Material for this task:
[Start of Attachment]

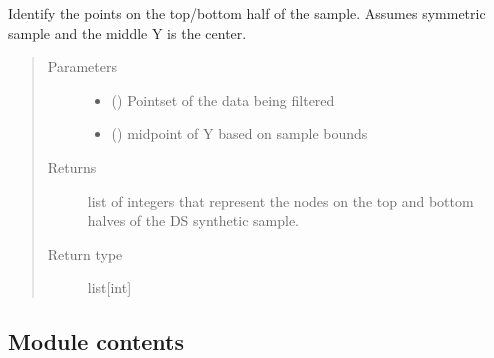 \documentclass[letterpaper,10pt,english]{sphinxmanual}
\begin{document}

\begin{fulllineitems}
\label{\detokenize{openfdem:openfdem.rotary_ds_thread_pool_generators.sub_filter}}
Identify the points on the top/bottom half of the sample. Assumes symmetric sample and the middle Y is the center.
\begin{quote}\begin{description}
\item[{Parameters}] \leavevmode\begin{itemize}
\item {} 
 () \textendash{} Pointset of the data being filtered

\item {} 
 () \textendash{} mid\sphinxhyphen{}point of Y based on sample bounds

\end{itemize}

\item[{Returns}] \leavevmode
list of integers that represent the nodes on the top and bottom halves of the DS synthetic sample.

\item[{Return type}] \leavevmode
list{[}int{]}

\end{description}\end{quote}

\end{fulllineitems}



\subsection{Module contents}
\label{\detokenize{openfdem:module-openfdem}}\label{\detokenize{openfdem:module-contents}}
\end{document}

[End of Attachment]
[Start of Attachment]

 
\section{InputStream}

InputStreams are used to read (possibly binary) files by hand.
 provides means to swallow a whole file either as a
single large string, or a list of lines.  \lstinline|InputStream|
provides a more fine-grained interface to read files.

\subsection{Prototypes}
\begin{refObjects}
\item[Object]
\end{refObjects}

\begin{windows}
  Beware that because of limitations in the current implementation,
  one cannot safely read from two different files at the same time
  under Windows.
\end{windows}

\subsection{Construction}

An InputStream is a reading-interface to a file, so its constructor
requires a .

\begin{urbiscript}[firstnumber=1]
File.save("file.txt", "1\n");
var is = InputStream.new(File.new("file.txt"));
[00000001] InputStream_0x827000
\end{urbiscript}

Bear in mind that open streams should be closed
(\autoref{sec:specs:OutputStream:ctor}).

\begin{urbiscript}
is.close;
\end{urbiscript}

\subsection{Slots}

[End of Attachment]

Work order: Collect each line above holding the string "interface".

Solution below:
provides a more fine-grained interface to read files.
An InputStream is a reading-interface to a file, so its constructor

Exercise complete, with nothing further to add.